As for Aquinas, nothing as complicated as the curvature of the universe is required to refute the cosmological argument, which is so inherently shaky that the slightest logical nudge brings it crashing down. “What caused god?” is the devastating objection that theologians have conspicuously failed to answer despite centuries of mental gymnastics with infinite regress and necessary-versus-contingent beings. The cosmological argument simply contradicts itself and should be allowed to rest in peace (though I somehow doubt that it will be). The question “why is there something rather than nothing?” is very much alive and kicking.

From Cameron, W. S. K. (Scott),

Addressing Aquinas’s query, Lawrence Krauss argues that a universe whose total gravitational energy is zero answers this question, “at least if it is reframed as ‘how’ rather than ‘why'”. Unfortunately, Krauss misunderstands Aquinas, who insists on distinguishing the question how from the metaphysically essential question why – a question that remains unanswered by the physical evidence, whatever it may be.

Imagine three firms, each of which starts up, runs for a while, and then folds. Forensic accountants later discover that one firm ran profitably under its founder but sold assets and folded for lack of an heir; another sputtered along before foundering under debt; and a third ran in an orderly way, balancing its books all through its waxing and waning.

Like the zero-energy universe, the third firm’s accounting is the most elegant, since we need not explain the capital or debt left at the end. But the universe’s elegant balance of energy no more explains why it came into being than the elegantly balanced books explains why the firm came into being.

Aquinas’s point (against Aristotle) was that without a Creator, the question why was unanswerable; and he took that as a liability of Aristotle’s Creator-less eternal universe. But Aquinas was fair in recognising that one could just ignore the question. Krauss, in contrast, suggests that a “something-for-nothing” universe may be “not just possible, but necessary” only by misconstruing Aquinas’s point.

Los Angeles, CA, US

Re: Relativity…

Mark Buchanan says that the physicist Albert Einstein made an error in assigning a special status to light when he developed his theory of Special Relativity (1 November, p 28). I do not think that this is what actually happened.

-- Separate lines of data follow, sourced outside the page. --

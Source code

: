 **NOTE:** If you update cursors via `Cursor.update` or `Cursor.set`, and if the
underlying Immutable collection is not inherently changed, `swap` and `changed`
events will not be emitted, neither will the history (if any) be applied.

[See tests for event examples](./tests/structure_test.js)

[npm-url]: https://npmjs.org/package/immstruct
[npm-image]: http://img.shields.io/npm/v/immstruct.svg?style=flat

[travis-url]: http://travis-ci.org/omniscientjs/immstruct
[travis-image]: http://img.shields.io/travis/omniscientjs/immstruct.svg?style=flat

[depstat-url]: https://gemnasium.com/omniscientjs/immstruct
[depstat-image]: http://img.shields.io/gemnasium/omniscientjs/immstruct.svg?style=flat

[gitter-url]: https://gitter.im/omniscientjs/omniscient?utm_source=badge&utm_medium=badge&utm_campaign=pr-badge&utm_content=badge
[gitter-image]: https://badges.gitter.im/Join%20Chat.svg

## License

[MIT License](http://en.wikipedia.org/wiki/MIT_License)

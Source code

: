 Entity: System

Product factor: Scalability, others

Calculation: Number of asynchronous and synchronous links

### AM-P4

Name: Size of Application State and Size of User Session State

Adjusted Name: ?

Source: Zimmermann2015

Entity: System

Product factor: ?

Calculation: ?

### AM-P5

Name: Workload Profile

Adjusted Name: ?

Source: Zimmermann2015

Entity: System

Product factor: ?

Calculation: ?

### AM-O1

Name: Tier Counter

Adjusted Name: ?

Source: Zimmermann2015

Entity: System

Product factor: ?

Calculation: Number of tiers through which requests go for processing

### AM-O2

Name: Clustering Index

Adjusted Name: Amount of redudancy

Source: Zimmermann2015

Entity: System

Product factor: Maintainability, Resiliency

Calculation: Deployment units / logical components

Einstein was building on the observational work of his contemporaries who found that light appears to have the same velocity relative to any observer regardless of the speed of the light source relative to that observer. He realised that this fact meant that he would have to develop a new physics that could explain such a counter-intuitive reality. I do not believe he considered light to be unique; rather, the fact that it behaves in the way that it does caused him to develop his theory as he did.

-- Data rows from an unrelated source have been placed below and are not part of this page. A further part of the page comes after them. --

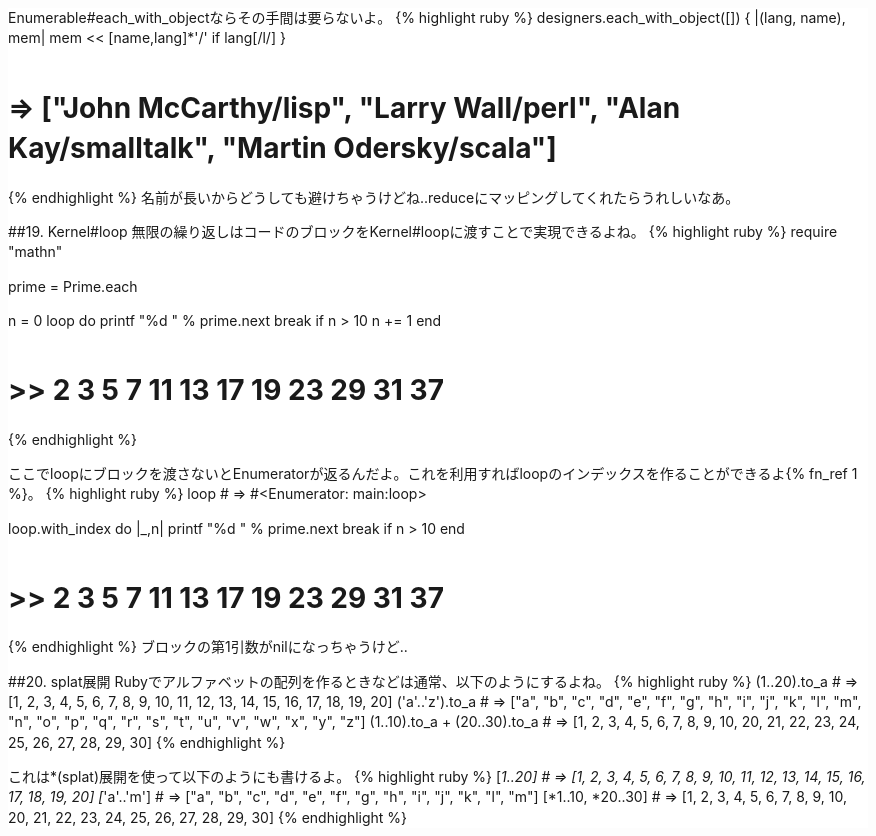 Enumerable#each_with_objectならその手間は要らないよ。
{% highlight ruby %}
 designers.each_with_object([]) { |(lang, name), mem| mem << [name,lang]*'/' if lang[/l/] }
  # => ["John McCarthy/lisp", "Larry Wall/perl", "Alan Kay/smalltalk", "Martin Odersky/scala"]
{% endhighlight %}
名前が長いからどうしても避けちゃうけどね..reduceにマッピングしてくれたらうれしいなあ。

##19. Kernel#loop
無限の繰り返しはコードのブロックをKernel#loopに渡すことで実現できるよね。
{% highlight ruby %}
 require "mathn"

 prime = Prime.each

 n = 0
 loop do
   printf "%d " % prime.next
   break if n > 10
   n += 1
 end
 # >> 2 3 5 7 11 13 17 19 23 29 31 37 
{% endhighlight %}

ここでloopにブロックを渡さないとEnumeratorが返るんだよ。これを利用すればloopのインデックスを作ることができるよ{% fn_ref 1 %}。
{% highlight ruby %}
 loop # => #<Enumerator: main:loop>
 
 loop.with_index do |_,n|
   printf "%d " % prime.next
   break if n > 10
 end
 # >> 2 3 5 7 11 13 17 19 23 29 31 37 
{% endhighlight %}
ブロックの第1引数がnilになっちゃうけど..

##20. splat展開
Rubyでアルファベットの配列を作るときなどは通常、以下のようにするよね。
{% highlight ruby %}
 (1..20).to_a # => [1, 2, 3, 4, 5, 6, 7, 8, 9, 10, 11, 12, 13, 14, 15, 16, 17, 18, 19, 20]
 ('a'..'z').to_a # => ["a", "b", "c", "d", "e", "f", "g", "h", "i", "j", "k", "l", "m", "n", "o", "p", "q", "r", "s", "t", "u", "v", "w", "x", "y", "z"]
 (1..10).to_a + (20..30).to_a # => [1, 2, 3, 4, 5, 6, 7, 8, 9, 10, 20, 21, 22, 23, 24, 25, 26, 27, 28, 29, 30]
{% endhighlight %}

これは*(splat)展開を使って以下のようにも書けるよ。
{% highlight ruby %}
 [*1..20] # => [1, 2, 3, 4, 5, 6, 7, 8, 9, 10, 11, 12, 13, 14, 15, 16, 17, 18, 19, 20]
 [*'a'..'m'] # => ["a", "b", "c", "d", "e", "f", "g", "h", "i", "j", "k", "l", "m"]
 [*1..10, *20..30] # => [1, 2, 3, 4, 5, 6, 7, 8, 9, 10, 20, 21, 22, 23, 24, 25, 26, 27, 28, 29, 30]
{% endhighlight %}
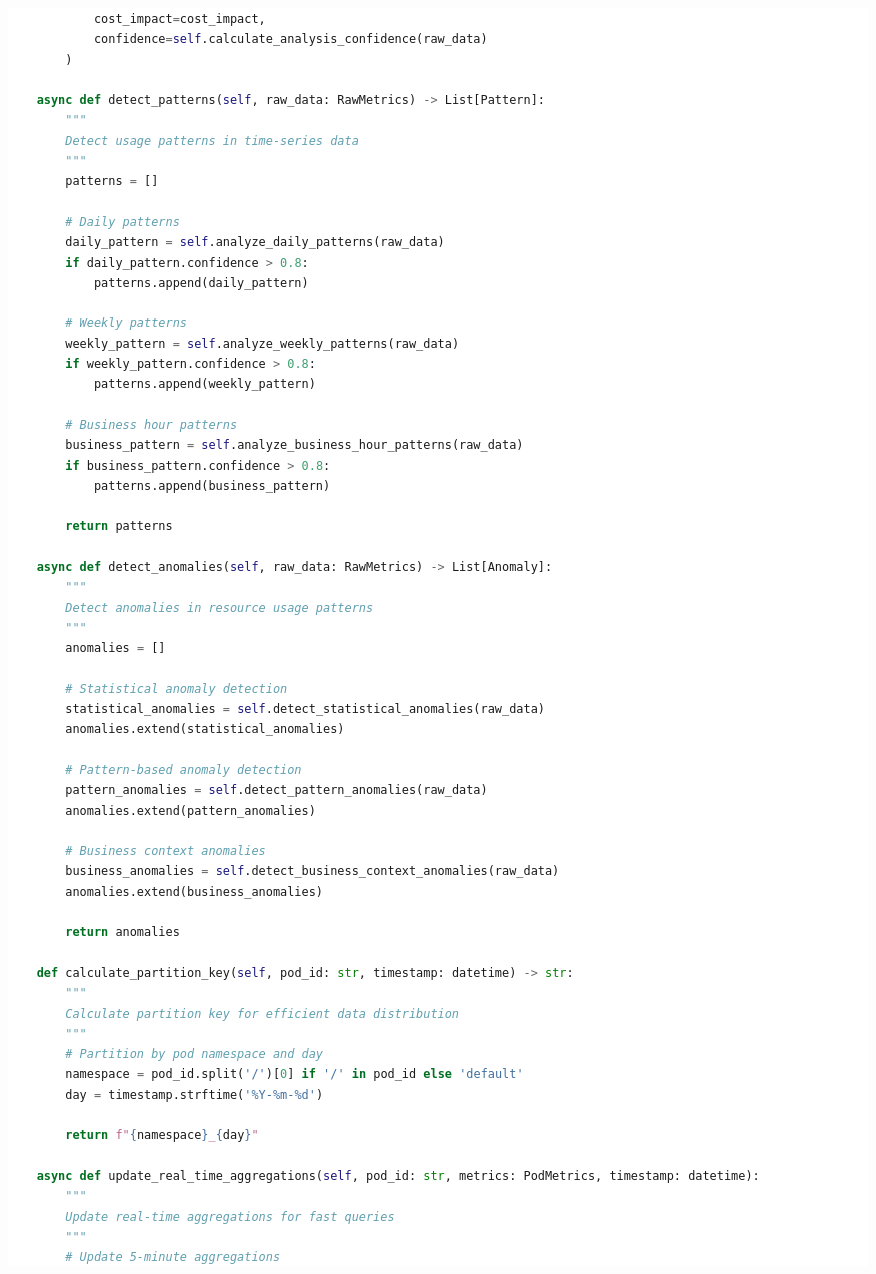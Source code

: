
 ```python
            cost_impact=cost_impact,
            confidence=self.calculate_analysis_confidence(raw_data)
        )
    
    async def detect_patterns(self, raw_data: RawMetrics) -> List[Pattern]:
        """
        Detect usage patterns in time-series data
        """
        patterns = []
        
        # Daily patterns
        daily_pattern = self.analyze_daily_patterns(raw_data)
        if daily_pattern.confidence > 0.8:
            patterns.append(daily_pattern)
        
        # Weekly patterns
        weekly_pattern = self.analyze_weekly_patterns(raw_data)
        if weekly_pattern.confidence > 0.8:
            patterns.append(weekly_pattern)
        
        # Business hour patterns
        business_pattern = self.analyze_business_hour_patterns(raw_data)
        if business_pattern.confidence > 0.8:
            patterns.append(business_pattern)
        
        return patterns
    
    async def detect_anomalies(self, raw_data: RawMetrics) -> List[Anomaly]:
        """
        Detect anomalies in resource usage patterns
        """
        anomalies = []
        
        # Statistical anomaly detection
        statistical_anomalies = self.detect_statistical_anomalies(raw_data)
        anomalies.extend(statistical_anomalies)
        
        # Pattern-based anomaly detection
        pattern_anomalies = self.detect_pattern_anomalies(raw_data)
        anomalies.extend(pattern_anomalies)
        
        # Business context anomalies
        business_anomalies = self.detect_business_context_anomalies(raw_data)
        anomalies.extend(business_anomalies)
        
        return anomalies
    
    def calculate_partition_key(self, pod_id: str, timestamp: datetime) -> str:
        """
        Calculate partition key for efficient data distribution
        """
        # Partition by pod namespace and day
        namespace = pod_id.split('/')[0] if '/' in pod_id else 'default'
        day = timestamp.strftime('%Y-%m-%d')
        
        return f"{namespace}_{day}"
    
    async def update_real_time_aggregations(self, pod_id: str, metrics: PodMetrics, timestamp: datetime):
        """
        Update real-time aggregations for fast queries
        """
        # Update 5-minute aggregations
```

In the work Buchanan reports, some very inventive physicists and mathematicians have discovered a mathematics-based physics that is more basic than that developed by Einstein. This apparently explains not only the relativistic phenomena that intrigued Einstein, but also the recently discovered repulsive energy that is apparently accelerating the expansion of the universe. It does nothing to besmirch Einstein’s brilliant work of last century. It is a nice example of the way that science works over time. Each new generation of scientists is able to see a bit more deeply than their predecessors.